== YOUR GOAL ==
The lines below that include "please" are to be found and copied.
[Start of Attachment]
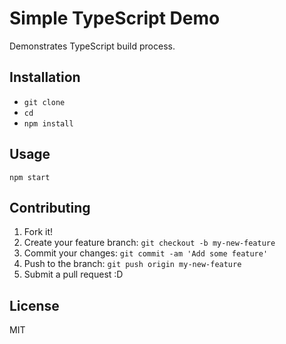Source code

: # Simple TypeScript Demo

Demonstrates TypeScript build process.

## Installation

- `git clone`
- `cd `
- `npm install`

## Usage

`npm start`

## Contributing

1. Fork it!
2. Create your feature branch: `git checkout -b my-new-feature`
3. Commit your changes: `git commit -am 'Add some feature'`
4. Push to the branch: `git push origin my-new-feature`
5. Submit a pull request :D

## License

MIT
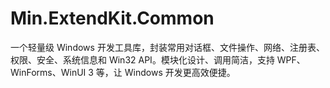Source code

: # Min.ExtendKit.Common

一个轻量级 Windows 开发工具库，封装常用对话框、文件操作、网络、注册表、权限、安全、系统信息和 Win32 API。模块化设计、调用简洁，支持 WPF、WinForms、WinUI 3 等，让 Windows 开发更高效便捷。
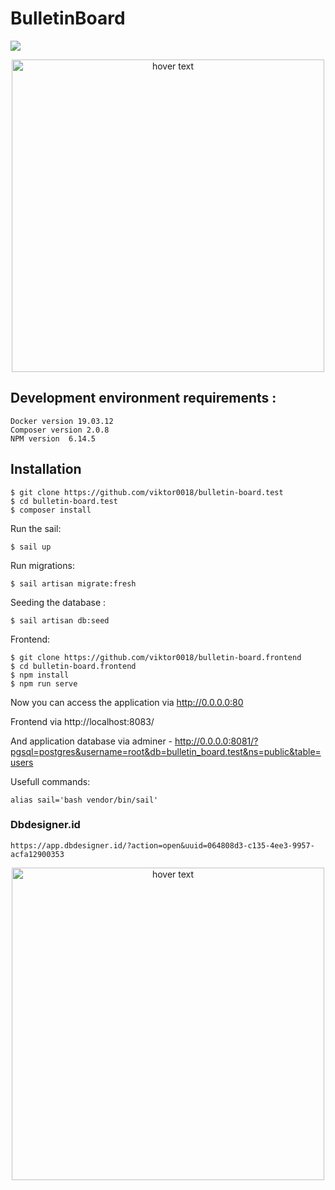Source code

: # BulletinBoard

![](https://img.shields.io/github/stars/viktor0018/bulletin-board.test.svg)

<p align="center">
  <img src="https://sun9-30.userapi.com/impg/gvrzAaO3aTzrv30QeP9RmlUCgkMXv2a9pOowbw/ky0484i3A6U.jpg?size=1320x1276&quality=96&proxy=1&sign=aaa12f9617b7f14d4a1f223d7a887a9d&type=album" width="500" title="hover text">
</p>

## Development environment requirements :

    Docker version 19.03.12
    Composer version 2.0.8
    NPM version  6.14.5

## Installation

    $ git clone https://github.com/viktor0018/bulletin-board.test
    $ cd bulletin-board.test
    $ composer install

Run the sail:

    $ sail up

Run migrations:

    $ sail artisan migrate:fresh

Seeding the database :

    $ sail artisan db:seed

Frontend:

    $ git clone https://github.com/viktor0018/bulletin-board.frontend
    $ cd bulletin-board.frontend
    $ npm install
    $ npm run serve

Now you can access the application via http://0.0.0.0:80

Frontend via http://localhost:8083/

And application database via adminer - http://0.0.0.0:8081/?pgsql=postgres&username=root&db=bulletin_board.test&ns=public&table=users

Usefull commands:

    alias sail='bash vendor/bin/sail'

### Dbdesigner.id

    https://app.dbdesigner.id/?action=open&uuid=064808d3-c135-4ee3-9957-acfa12900353

<p align="center">
  <img src="https://sun9-6.userapi.com/impg/rz2ITBp09RkKVVxoYziqTBMGA6zYGUKUQizMcg/PfBMeFa552M.jpg?size=2560x1499&quality=96&proxy=1&sign=9fbc7deb9e83d24a31a2c427a8301d70&type=album" width="500" title="hover text">
</p>
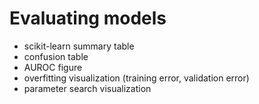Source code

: # Evaluating models

- scikit-learn summary table
- confusion table
- AUROC figure
- overfitting visualization (training error, validation error)
- parameter search visualization

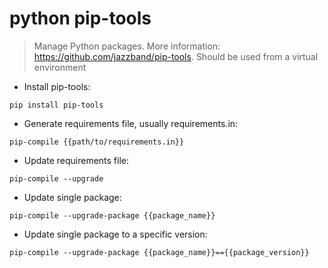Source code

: # python pip-tools

> Manage Python packages.
> More information: <https://github.com/jazzband/pip-tools>.
> Should be used from a virtual environment

- Install pip-tools:

`pip install pip-tools`

- Generate requirements file, usually requirements.in:

`pip-compile {{path/to/requirements.in}}`

- Update requirements file:

`pip-compile --upgrade`

- Update single package:

`pip-compile --upgrade-package {{package_name}}`

- Update single package to a specific version:

`pip-compile --upgrade-package {{package_name}}=={{package_version}}`
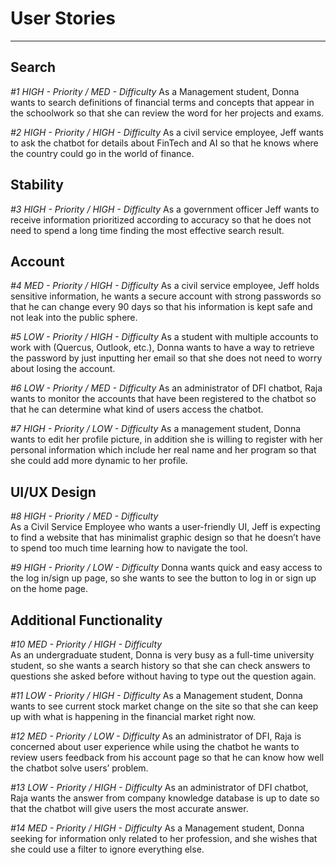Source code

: # User Stories
--------------------

## Search

_#1 HIGH - Priority / MED - Difficulty_
As a Management student, Donna wants to search definitions of financial terms and concepts that appear in the schoolwork so that she can review the word for her projects and exams.

_#2 HIGH - Priority / HIGH - Difficulty_
As a civil service employee, Jeff wants to ask the chatbot for details about FinTech and AI so that he knows where the country could go in the world of finance.


## Stability

_#3 HIGH - Priority / HIGH - Difficulty_
As a government officer Jeff wants to receive information prioritized according to accuracy so that he does not need to spend a long time finding the most effective search result.

## Account

_#4  MED - Priority / HIGH - Difficulty_
As a civil service employee, Jeff holds sensitive information, he wants a secure account with strong passwords so that he can change every 90 days so that his information is kept safe and not leak into the public sphere.

_#5 LOW - Priority / HIGH - Difficulty_
As a student with multiple accounts to work with (Quercus, Outlook, etc.), Donna wants to have a way to retrieve the password by just inputting her email so that she does not need to worry about losing the account.

_#6 LOW - Priority / MED - Difficulty_
As an administrator of DFI chatbot, Raja wants to monitor the accounts that have been registered to the chatbot so that he can determine what kind of users access the chatbot.

_#7 HIGH - Priority / LOW - Difficulty_
As a management student, Donna wants to edit her profile picture, in addition she is willing to register with her personal information which include her real name and her program so that she could add more dynamic to her profile.


## UI/UX Design

_#8 HIGH - Priority  / MED - Difficulty_  
As a Civil Service Employee who wants a user-friendly UI, Jeff is expecting to find a website that has minimalist graphic design so that he doesn’t have to spend too much time learning how to navigate the tool.

_#9 HIGH - Priority / LOW - Difficulty_
Donna wants quick and easy access to the log in/sign up page, so she wants to see the button to log in or sign up on the home page.


## Additional Functionality

_#10 MED - Priority / HIGH - Difficulty_  
As an undergraduate student, Donna is very busy as a full-time university student, so she wants a search history so that she can check answers to questions she asked before without having to type out the question again.

_#11 LOW - Priority / HIGH - Difficulty_
As a Management student, Donna wants to see current stock market change on the site so that she can keep up with what is happening in the financial market right now.

_#12 MED - Priority / LOW - Difficulty_
As an administrator of DFI, Raja is concerned about user experience while using the chatbot he wants to review users feedback from his account page so that he can know how well the chatbot solve users’ problem.

_#13 LOW - Priority / HIGH - Difficulty_
As an administrator of DFI chatbot, Raja wants the answer from company knowledge database is up to date so that the chatbot will give users the most accurate answer.

_#14 MED - Priority / HIGH - Difficulty_
As a Management student, Donna seeking for information only related to her profession, and she wishes that she could use a filter to ignore everything else.
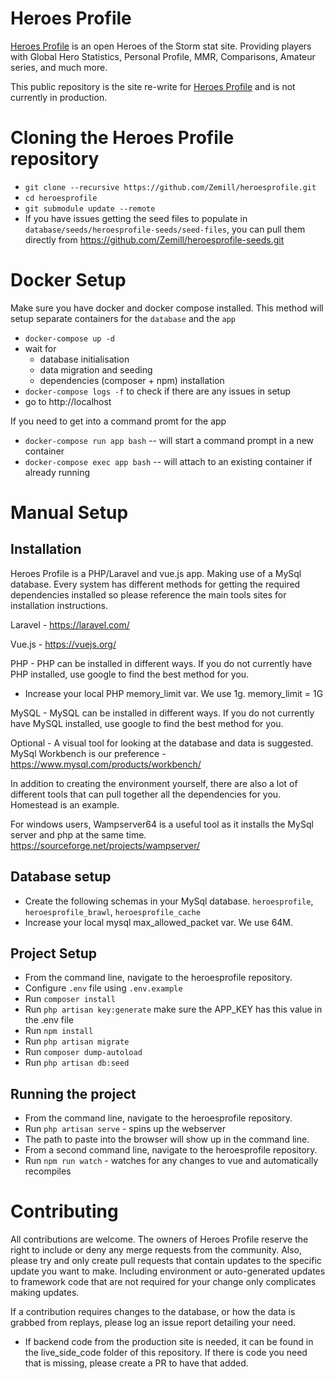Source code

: # Heroes Profile

 [Heroes Profile](https://alpha.heroesprofile.com/) is an open Heroes of the Storm stat site.  Providing players with Global Hero Statistics, Personal Profile, MMR, Comparisons, Amateur series, and much more.

 This public repository is the site re-write for [Heroes Profile](https://www.heroesprofile.com/) and is not currently in production.

# Cloning the Heroes Profile repository
 * `git clone --recursive https://github.com/Zemill/heroesprofile.git`
 * `cd heroesprofile`
 * `git submodule update --remote` 
 * If you have issues getting the seed files to populate in `database/seeds/heroesprofile-seeds/seed-files`, you can pull them directly from https://github.com/Zemill/heroesprofile-seeds.git

# Docker Setup

Make sure you have docker and docker compose installed. This method will setup separate containers for the `database` and the `app`

 * `docker-compose up -d`
 * wait for
   * database initialisation
   * data migration and seeding
   * dependencies (composer + npm) installation
 * `docker-compose logs -f` to check if there are any issues in setup
 * go to http://localhost

If you need to get into a command promt for the app
 * `docker-compose run app bash` -- will start a command prompt in a new container
 * `docker-compose exec app bash` -- will attach to an existing container if already running

# Manual Setup

 ## Installation

 Heroes Profile is a PHP/Laravel and vue.js app. Making use of a MySql database.  Every system has different methods for getting the required dependencies installed so please reference the main tools sites for installation instructions.

 Laravel - https://laravel.com/

 Vue.js - https://vuejs.org/

 PHP - PHP can be installed in different ways.  If you do not currently have PHP installed, use google to find the best method for you.
 * Increase your local PHP memory_limit var.  We use 1g.  memory_limit = 1G

 MySQL - MySQL can be installed in different ways.  If you do not currently have MySQL installed, use google to find the best method for you.

 Optional - A visual tool for looking at the database and data is suggested.  MySql Workbench is our preference - https://www.mysql.com/products/workbench/


 In addition to creating the environment yourself, there are also a lot of different tools that can pull together all the dependencies for you.  Homestead is an example.

 For windows users, Wampserver64 is a useful tool as it installs the MySql server and php at the same time. https://sourceforge.net/projects/wampserver/

 ## Database setup
 * Create the following schemas in your MySql database.   `heroesprofile`, `heroesprofile_brawl`, `heroesprofile_cache`
 * Increase your local mysql max_allowed_packet var.  We use 64M.

 ## Project Setup
 * From the command line, navigate to the heroesprofile repository.
 * Configure `.env` file using `.env.example`
 * Run `composer install`
 * Run `php artisan key:generate` make sure the APP_KEY has this value in the .env file
 * Run `npm install`
 * Run `php artisan migrate`
 * Run `composer dump-autoload`
 * Run `php artisan db:seed`

 ## Running the project
 * From the command line, navigate to the heroesprofile repository.
 * Run `php artisan serve` - spins up the webserver
 * The path to paste into the browser will show up in the command line.
 * From a second command line, navigate to the heroesprofile repository.
 * Run `npm run watch` - watches for any changes to vue and automatically recompiles

 # Contributing
 All contributions are welcome.  The owners of Heroes Profile reserve the right to include or deny any merge requests from the community.  Also, please try and only create pull requests that contain updates to the specific update you want to make.  Including environment or auto-generated updates to framework code that are not required for your change only complicates making updates.

 If a contribution requires changes to the database, or how the data is grabbed from replays, please log an issue report detailing your need.

 * If backend code from the production site is needed, it can be found in the live_side_code folder of this repository.  If there is code you need that is missing, please create a PR to have that added.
[End of Attachment]
== FINISHED TASK ==
 Heroes Profile is a PHP/Laravel and vue.js app. Making use of a MySql database.  Every system has different methods for getting the required dependencies installed so please reference the main tools sites for installation instructions.
 All contributions are welcome.  The owners of Heroes Profile reserve the right to include or deny any merge requests from the community.  Also, please try and only create pull requests that contain updates to the specific update you want to make.  Including environment or auto-generated updates to framework code that are not required for your change only complicates making updates.
 If a contribution requires changes to the database, or how the data is grabbed from replays, please log an issue report detailing your need.
 * If backend code from the production site is needed, it can be found in the live_side_code folder of this repository.  If there is code you need that is missing, please create a PR to have that added.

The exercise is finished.